Bijvoorbeeld zijn er geen standaarden of protocollen voor interoperabiliteit tussen verschillende energienetwerken, zoals die voor elektriciteit en warmte, of tussen twee nabijgelegen lokale energienetwerken. Maar is er ook niet een partij die verantwoordelijk is voor de totstandkoming van deze interoperabiliteit. Zo worden belangrijke mogelijkheden verspeeld om te komen tot een effectief en betaalbaar energiesysteem voor alle gebruikers.

Er is ook geen eigenaar aan te wijzen die verantwoordelijk is voor een al dan niet holarchisch besturingssysteem voor lokale netwerken, terwijl de regionale en landelijke netbeheerders niet over de mogelijkheden beschikken om op lokaal niveau te sturen en te optimaliseren, terwijl steeds meer energie lokaal opgewekt en gebruikt wordt.

Dat de netbeheerders de vraag naar aansluiting en netverzwaring niet aankunnen is evident.

Maar veel van deze vraag wordt veroorzaakt door ontwikkelaars die wel opwekcapaciteit willen aanleggen, maar niet opslag en balanceringsvermogen aankoppelen. Door te blijven denken en handelen in silo’s vertragen wij de transitie naar een onvermijdelijkerwijs geïntegreerd

energiesysteem.

Een ander voorbeeld: de cybersecurity van onze energiesystemen kent ook geen duidelijke eigenaar. Er zijn natuurlijk wetten en regels waar marktpartijen zich aan moeten houden ten aanzien van persoonlijke data, maar er is geen toezichthouder die zich bekommert om de veiligheid van het hele systeem.

Binnen het ministerie van Economische Zaken en Klimaat is nog niet voldoende samenwerking tussen bijvoorbeeld de directie ICT en de directie Energie. Zo worden belangrijke kansen gemist omdat bijvoorbeeld de Topsector ICT wel degelijk raakt aan energiegerelateerde problematiek (zoals de energievoorziening van datacenters) en de Topsector Energie tegelijkertijd heel veel baat zou hebben bij een stevige aanpak van digitaliseringskansen en -problemen die het energiesysteem raken.

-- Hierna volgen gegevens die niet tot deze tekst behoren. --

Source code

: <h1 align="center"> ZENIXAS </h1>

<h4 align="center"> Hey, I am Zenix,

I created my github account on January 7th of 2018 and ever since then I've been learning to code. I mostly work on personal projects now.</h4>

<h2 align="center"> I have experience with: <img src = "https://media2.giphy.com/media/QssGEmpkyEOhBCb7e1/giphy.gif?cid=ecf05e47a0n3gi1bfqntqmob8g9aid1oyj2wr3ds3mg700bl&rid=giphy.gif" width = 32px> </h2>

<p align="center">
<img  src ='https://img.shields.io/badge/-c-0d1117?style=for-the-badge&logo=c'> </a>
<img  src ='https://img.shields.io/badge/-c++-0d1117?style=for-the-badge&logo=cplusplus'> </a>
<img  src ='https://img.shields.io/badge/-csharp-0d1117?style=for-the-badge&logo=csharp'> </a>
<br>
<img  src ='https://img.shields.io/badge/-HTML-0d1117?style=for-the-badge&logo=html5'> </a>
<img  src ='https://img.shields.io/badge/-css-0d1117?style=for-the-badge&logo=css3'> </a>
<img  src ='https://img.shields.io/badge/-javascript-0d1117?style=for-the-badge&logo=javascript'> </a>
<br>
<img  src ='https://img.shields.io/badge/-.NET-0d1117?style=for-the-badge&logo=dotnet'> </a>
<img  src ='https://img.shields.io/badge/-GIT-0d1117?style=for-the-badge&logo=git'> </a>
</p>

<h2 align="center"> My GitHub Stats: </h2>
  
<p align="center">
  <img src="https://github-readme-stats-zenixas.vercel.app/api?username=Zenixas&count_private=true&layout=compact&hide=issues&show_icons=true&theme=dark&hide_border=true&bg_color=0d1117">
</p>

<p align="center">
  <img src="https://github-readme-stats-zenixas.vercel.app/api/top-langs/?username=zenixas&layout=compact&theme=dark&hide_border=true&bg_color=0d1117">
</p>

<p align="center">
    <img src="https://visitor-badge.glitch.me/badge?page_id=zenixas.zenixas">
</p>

Digitalisering en energie – méér dan de som der delen

www.topsectorenergie.nl/digitalisering 50/67

9.2 Van wie is de data?

Ook al hebben wij in Europa een Algemene Verordening Persoonsgegevens (GDPR) omarmd, inmiddels is het een veelvoorkomend fenomeen dat data die gegenereerd wordt door onze apparaten door de fabrikant wordt toegeëigend. Fabrikanten van omvormers voor zonne-installaties bijvoorbeeld kunnen de data van hun klanten gebruiken om zich een positie te verwerven op de flexibiliteitsmarkt. De eigenaar van die omvormer wordt vervolgens beloond met een fooi. Dit staat niet in verhouding tot de waarde die de fabrikant zichzelf toebedeelt. Het is maar zeer de vraag of dergelijke praktijken wenselijk zijn, of zelfs toegestaan blijven worden door de Europese Commissie. Zo is bijvoorbeeld onlangs het Digital Services Act Package gepresenteerd, dat de fundamentele rechten van gebruikers wil beschermen.

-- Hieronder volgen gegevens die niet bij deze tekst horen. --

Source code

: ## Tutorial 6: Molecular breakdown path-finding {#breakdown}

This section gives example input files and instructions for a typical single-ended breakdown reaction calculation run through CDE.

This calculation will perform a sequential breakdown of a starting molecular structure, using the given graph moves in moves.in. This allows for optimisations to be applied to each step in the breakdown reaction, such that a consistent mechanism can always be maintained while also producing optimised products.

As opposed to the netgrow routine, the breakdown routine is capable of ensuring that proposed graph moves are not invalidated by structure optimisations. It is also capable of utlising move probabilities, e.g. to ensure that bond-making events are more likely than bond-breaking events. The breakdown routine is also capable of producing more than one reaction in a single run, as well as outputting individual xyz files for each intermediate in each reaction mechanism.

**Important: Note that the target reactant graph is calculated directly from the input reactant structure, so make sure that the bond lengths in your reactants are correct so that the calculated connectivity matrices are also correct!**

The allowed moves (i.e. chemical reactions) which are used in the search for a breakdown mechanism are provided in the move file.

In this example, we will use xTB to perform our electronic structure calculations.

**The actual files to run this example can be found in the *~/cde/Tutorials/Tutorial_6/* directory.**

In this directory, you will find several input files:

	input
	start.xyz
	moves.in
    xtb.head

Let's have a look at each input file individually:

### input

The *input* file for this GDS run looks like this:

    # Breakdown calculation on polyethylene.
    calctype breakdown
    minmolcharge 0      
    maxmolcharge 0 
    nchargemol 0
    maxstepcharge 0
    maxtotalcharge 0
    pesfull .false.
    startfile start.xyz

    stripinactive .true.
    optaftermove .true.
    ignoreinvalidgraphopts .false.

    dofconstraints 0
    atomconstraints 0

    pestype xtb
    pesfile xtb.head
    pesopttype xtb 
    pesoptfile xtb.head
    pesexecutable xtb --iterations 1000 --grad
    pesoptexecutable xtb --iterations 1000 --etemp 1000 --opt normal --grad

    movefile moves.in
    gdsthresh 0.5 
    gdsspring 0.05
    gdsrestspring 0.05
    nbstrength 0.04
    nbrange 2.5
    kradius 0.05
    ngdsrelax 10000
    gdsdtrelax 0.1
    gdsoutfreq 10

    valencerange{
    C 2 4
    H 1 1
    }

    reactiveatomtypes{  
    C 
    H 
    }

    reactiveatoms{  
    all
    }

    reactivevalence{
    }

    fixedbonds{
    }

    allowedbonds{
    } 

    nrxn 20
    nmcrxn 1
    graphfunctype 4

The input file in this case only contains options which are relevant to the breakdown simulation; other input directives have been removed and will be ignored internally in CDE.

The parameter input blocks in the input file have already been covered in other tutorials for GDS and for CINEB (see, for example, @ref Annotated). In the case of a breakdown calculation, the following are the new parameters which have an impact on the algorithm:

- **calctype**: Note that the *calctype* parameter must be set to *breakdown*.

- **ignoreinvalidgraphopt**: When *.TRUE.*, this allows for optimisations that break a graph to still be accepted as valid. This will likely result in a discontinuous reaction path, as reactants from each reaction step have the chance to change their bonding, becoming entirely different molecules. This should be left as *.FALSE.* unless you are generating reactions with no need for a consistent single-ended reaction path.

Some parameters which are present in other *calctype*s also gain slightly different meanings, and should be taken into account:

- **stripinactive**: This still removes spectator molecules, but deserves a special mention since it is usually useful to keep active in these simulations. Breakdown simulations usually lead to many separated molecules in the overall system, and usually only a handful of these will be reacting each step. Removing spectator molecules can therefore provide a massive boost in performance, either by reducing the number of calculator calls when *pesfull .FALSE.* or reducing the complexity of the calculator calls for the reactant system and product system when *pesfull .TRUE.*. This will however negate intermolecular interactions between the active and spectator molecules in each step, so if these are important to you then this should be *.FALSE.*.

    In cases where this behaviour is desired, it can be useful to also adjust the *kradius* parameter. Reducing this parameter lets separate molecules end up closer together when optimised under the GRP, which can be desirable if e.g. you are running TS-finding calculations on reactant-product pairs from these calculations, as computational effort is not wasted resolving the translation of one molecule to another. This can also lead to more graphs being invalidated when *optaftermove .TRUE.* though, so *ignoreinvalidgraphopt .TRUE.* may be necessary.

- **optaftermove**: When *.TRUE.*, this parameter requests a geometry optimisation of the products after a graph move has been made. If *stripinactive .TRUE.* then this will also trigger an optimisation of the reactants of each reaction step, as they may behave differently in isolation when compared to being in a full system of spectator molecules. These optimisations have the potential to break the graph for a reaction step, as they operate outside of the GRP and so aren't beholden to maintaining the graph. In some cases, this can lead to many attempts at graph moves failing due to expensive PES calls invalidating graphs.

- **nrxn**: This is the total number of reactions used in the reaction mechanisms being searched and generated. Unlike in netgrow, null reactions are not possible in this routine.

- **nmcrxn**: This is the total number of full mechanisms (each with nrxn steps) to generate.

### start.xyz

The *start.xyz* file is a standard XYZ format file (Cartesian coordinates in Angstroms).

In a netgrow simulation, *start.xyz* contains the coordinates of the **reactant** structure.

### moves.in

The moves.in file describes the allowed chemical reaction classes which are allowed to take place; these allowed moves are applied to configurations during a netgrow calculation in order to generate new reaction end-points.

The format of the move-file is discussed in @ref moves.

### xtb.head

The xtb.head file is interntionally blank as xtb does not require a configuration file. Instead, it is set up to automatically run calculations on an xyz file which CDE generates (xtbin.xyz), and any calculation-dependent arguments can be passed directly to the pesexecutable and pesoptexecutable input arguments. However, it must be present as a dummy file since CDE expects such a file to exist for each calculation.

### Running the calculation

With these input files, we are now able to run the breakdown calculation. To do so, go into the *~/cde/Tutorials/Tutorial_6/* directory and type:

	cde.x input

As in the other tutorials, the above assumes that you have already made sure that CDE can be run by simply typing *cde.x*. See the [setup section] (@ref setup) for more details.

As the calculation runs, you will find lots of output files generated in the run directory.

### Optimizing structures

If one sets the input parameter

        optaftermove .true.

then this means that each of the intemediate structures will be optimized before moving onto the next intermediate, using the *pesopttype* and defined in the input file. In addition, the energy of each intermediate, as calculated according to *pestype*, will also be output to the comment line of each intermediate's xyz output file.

Het verdient aanbeveling om in Nederland waar mogelijk te voorkomen en waar nodig te bestrijden dat persoonlijke data gegenereerd door gebruikers toegeëigend wordt door fabrikanten en leveranciers voor hun eigen gewin.

9.3 Investeren in lock-in

Lock-ins bestaan op verschillende vlakken, en allen verdienen het om vermeden te worden. De keuze voor een leverancier kan leiden tot een technologische lock-in. Bijvoorbeeld als de klant van een elektrische auto vervolgens alleen nog aangewezen is op compatibele apparatuur, software of onderdelen. De beslissing van KPN in de jaren ’90 om landelijk een ISDN netwerk voor internet en telefonie uit te rollen kostte 11,3 miljard euro. Tijdens de uitrol ervan werd al duidelijk dat nieuwe, betere technologieën de overhand zouden krijgen, maar toch werden er jarenlang putten gegraven en kabels aangelegd.

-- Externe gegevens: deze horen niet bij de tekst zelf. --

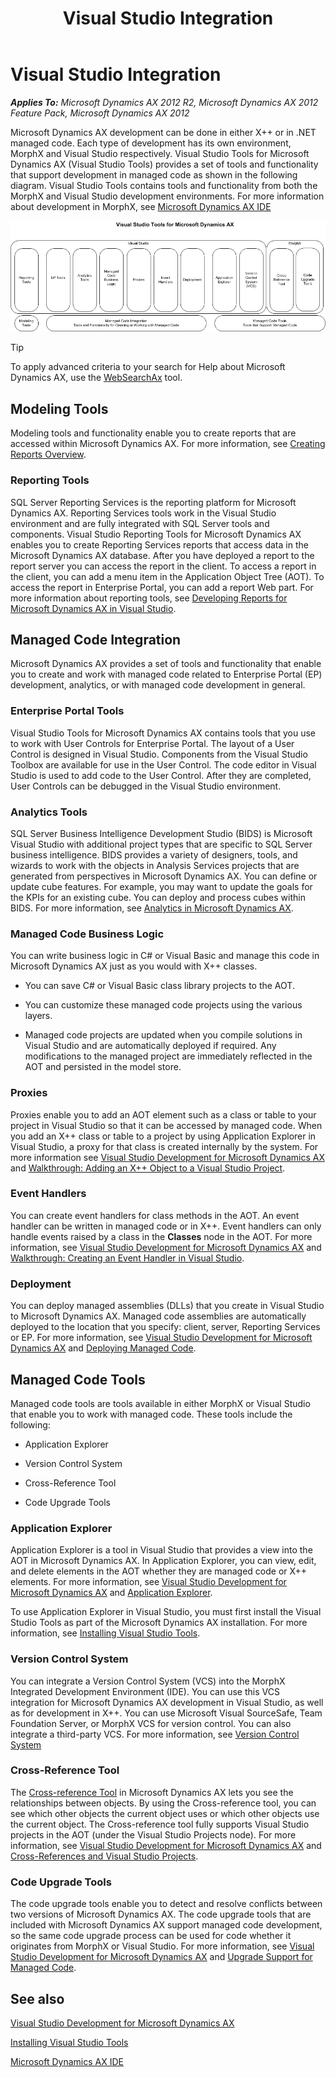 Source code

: ﻿---
title: Visual Studio Integration
TOCTitle: Visual Studio Integration
ms:assetid: f7c6e32a-be2c-41ec-98ea-4a1e7ff9b342
ms:mtpsurl: https://msdn.microsoft.com/en-us/library/Gg889299(v=AX.60)
ms:contentKeyID: 35272189
ms.date: 11/21/2012
mtps_version: v=AX.60
---

# Visual Studio Integration 


_**Applies To:** Microsoft Dynamics AX 2012 R2, Microsoft Dynamics AX 2012 Feature Pack, Microsoft Dynamics AX 2012_

Microsoft Dynamics AX development can be done in either X++ or in .NET managed code. Each type of development has its own environment, MorphX and Visual Studio respectively. Visual Studio Tools for Microsoft Dynamics AX (Visual Studio Tools) provides a set of tools and functionality that support development in managed code as shown in the following diagram. Visual Studio Tools contains tools and functionality from both the MorphX and Visual Studio development environments. For more information about development in MorphX, see [Microsoft Dynamics AX IDE](microsoft-dynamics-ax-ide.md)

![Visual Studio Tools for Microsoft Dynamics AX](images/Gg889299.VisualStudioToolsForMSDAX(AX.60).gif "Visual Studio Tools for Microsoft Dynamics AX")


> [!TIP]
> <P>To apply advanced criteria to your search for Help about Microsoft Dynamics AX, use the <A href="http://go.microsoft.com/fwlink/?linkid=247587%26xver=ax060">WebSearchAx</A> tool.</P>



## Modeling Tools

Modeling tools and functionality enable you to create reports that are accessed within Microsoft Dynamics AX. For more information, see [Creating Reports Overview](https://msdn.microsoft.com/en-us/library/cc557922\(v=ax.60\)).

### Reporting Tools

SQL Server Reporting Services is the reporting platform for Microsoft Dynamics AX. Reporting Services tools work in the Visual Studio environment and are fully integrated with SQL Server tools and components. Visual Studio Reporting Tools for Microsoft Dynamics AX enables you to create Reporting Services reports that access data in the Microsoft Dynamics AX database. After you have deployed a report to the report server you can access the report in the client. To access a report in the client, you can add a menu item in the Application Object Tree (AOT). To access the report in Enterprise Portal, you can add a report Web part. For more information about reporting tools, see [Developing Reports for Microsoft Dynamics AX in Visual Studio](https://msdn.microsoft.com/en-us/library/cc653472\(v=ax.60\)).

## Managed Code Integration

Microsoft Dynamics AX provides a set of tools and functionality that enable you to create and work with managed code related to Enterprise Portal (EP) development, analytics, or with managed code development in general.

### Enterprise Portal Tools

Visual Studio Tools for Microsoft Dynamics AX contains tools that you use to work with User Controls for Enterprise Portal. The layout of a User Control is designed in Visual Studio. Components from the Visual Studio Toolbox are available for use in the User Control. The code editor in Visual Studio is used to add code to the User Control. After they are completed, User Controls can be debugged in the Visual Studio environment.

### Analytics Tools

SQL Server Business Intelligence Development Studio (BIDS) is Microsoft Visual Studio with additional project types that are specific to SQL Server business intelligence. BIDS provides a variety of designers, tools, and wizards to work with the objects in Analysis Services projects that are generated from perspectives in Microsoft Dynamics AX. You can define or update cube features. For example, you may want to update the goals for the KPIs for an existing cube. You can deploy and process cubes within BIDS. For more information, see [Analytics in Microsoft Dynamics AX](https://msdn.microsoft.com/en-us/library/ee873272\(v=ax.60\)).

### Managed Code Business Logic

You can write business logic in C\# or Visual Basic and manage this code in Microsoft Dynamics AX just as you would with X++ classes.

  - You can save C\# or Visual Basic class library projects to the AOT.

  - You can customize these managed code projects using the various layers.

  - Managed code projects are updated when you compile solutions in Visual Studio and are automatically deployed if required. Any modifications to the managed project are immediately reflected in the AOT and persisted in the model store.

### Proxies

Proxies enable you to add an AOT element such as a class or table to your project in Visual Studio so that it can be accessed by managed code. When you add an X++ class or table to a project by using Application Explorer in Visual Studio, a proxy for that class is created internally by the system. For more information see [Visual Studio Development for Microsoft Dynamics AX](visual-studio-development-for-microsoft-dynamics-ax.md) and [Walkthrough: Adding an X++ Object to a Visual Studio Project](walkthrough-adding-an-x-object-to-a-visual-studio-project.md).

### Event Handlers

You can create event handlers for class methods in the AOT. An event handler can be written in managed code or in X++. Event handlers can only handle events raised by a class in the **Classes** node in the AOT. For more information, see [Visual Studio Development for Microsoft Dynamics AX](visual-studio-development-for-microsoft-dynamics-ax.md) and [Walkthrough: Creating an Event Handler in Visual Studio](walkthrough-creating-an-event-handler-in-visual-studio.md).

### Deployment

You can deploy managed assemblies (DLLs) that you create in Visual Studio to Microsoft Dynamics AX. Managed code assemblies are automatically deployed to the location that you specify: client, server, Reporting Services or EP. For more information, see [Visual Studio Development for Microsoft Dynamics AX](visual-studio-development-for-microsoft-dynamics-ax.md) and [Deploying Managed Code](deploying-managed-code.md).

## Managed Code Tools

Managed code tools are tools available in either MorphX or Visual Studio that enable you to work with managed code. These tools include the following:

  - Application Explorer

  - Version Control System

  - Cross-Reference Tool

  - Code Upgrade Tools

### Application Explorer

Application Explorer is a tool in Visual Studio that provides a view into the AOT in Microsoft Dynamics AX. In Application Explorer, you can view, edit, and delete elements in the AOT whether they are managed code or X++ elements. For more information, see [Visual Studio Development for Microsoft Dynamics AX](visual-studio-development-for-microsoft-dynamics-ax.md) and [Application Explorer](application-explorer.md).

To use Application Explorer in Visual Studio, you must first install the Visual Studio Tools as part of the Microsoft Dynamics AX installation. For more information, see [Installing Visual Studio Tools](installing-visual-studio-tools.md).

### Version Control System

You can integrate a Version Control System (VCS) into the MorphX Integrated Development Environment (IDE). You can use this VCS integration for Microsoft Dynamics AX development in Visual Studio, as well as for development in X++. You can use Microsoft Visual SourceSafe, Team Foundation Server, or MorphX VCS for version control. You can also integrate a third-party VCS. For more information, see [Version Control System](version-control-system.md)

### Cross-Reference Tool

The [Cross-reference Tool](cross-reference-tool.md) in Microsoft Dynamics AX lets you see the relationships between objects. By using the Cross-reference tool, you can see which other objects the current object uses or which other objects use the current object. The Cross-reference tool fully supports Visual Studio projects in the AOT (under the Visual Studio Projects node). For more information, see [Visual Studio Development for Microsoft Dynamics AX](visual-studio-development-for-microsoft-dynamics-ax.md) and [Cross-References and Visual Studio Projects](cross-references-and-visual-studio-projects.md).

### Code Upgrade Tools

The code upgrade tools enable you to detect and resolve conflicts between two versions of Microsoft Dynamics AX. The code upgrade tools that are included with Microsoft Dynamics AX support managed code development, so the same code upgrade process can be used for code whether it originates from MorphX or Visual Studio. For more information, see [Visual Studio Development for Microsoft Dynamics AX](visual-studio-development-for-microsoft-dynamics-ax.md) and [Upgrade Support for Managed Code](upgrade-support-for-managed-code.md).

## See also

[Visual Studio Development for Microsoft Dynamics AX](visual-studio-development-for-microsoft-dynamics-ax.md)

[Installing Visual Studio Tools](installing-visual-studio-tools.md)

[Microsoft Dynamics AX IDE](microsoft-dynamics-ax-ide.md)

Een commerciële lock-in treedt op wanneer bijvoorbeeld een infraroodpaneel alleen bediend kan worden door middel van een mobiele app, die tegen betaling gedownload kan worden.

Data lock-ins spelen een steeds grotere rol. Zoals het voor een internetgebruiker bijna

onmogelijk is om onafhankelijk te zijn van Google of Facebook, zo kan de koper van een zonne-installatie meestal niet kiezen wat er met zijn data gebeurt. Via handige constructies is deze dan eigendom van de fabrikant van de omvormer, en met die data wordt vervolgens weer geld verdiend op de flexmarkt.

Dan is er nog geopolitieke lock-in, zoals wij deze in Europa hebben met exporterende landen van aardgas, olie, of kolen, maar ook van grondstoffen voor elektronische apparatuur zoals koper, lithium, nikkel en kobalt. Toen wij in de jaren ’90 besloten een elektriciteit-exporterend land te worden dwongen wij onszelf een grondstof importerend land te worden, met jarenlange problemen tot gevolg.

Het verdient aanbeveling om altijd te investeren in minimale lock-in. Welke investeringen kunnen wij doen om maximaal onafhankelijk te zijn? Zowel op individueel vlak voor de gebruiker, als op nationaal niveau.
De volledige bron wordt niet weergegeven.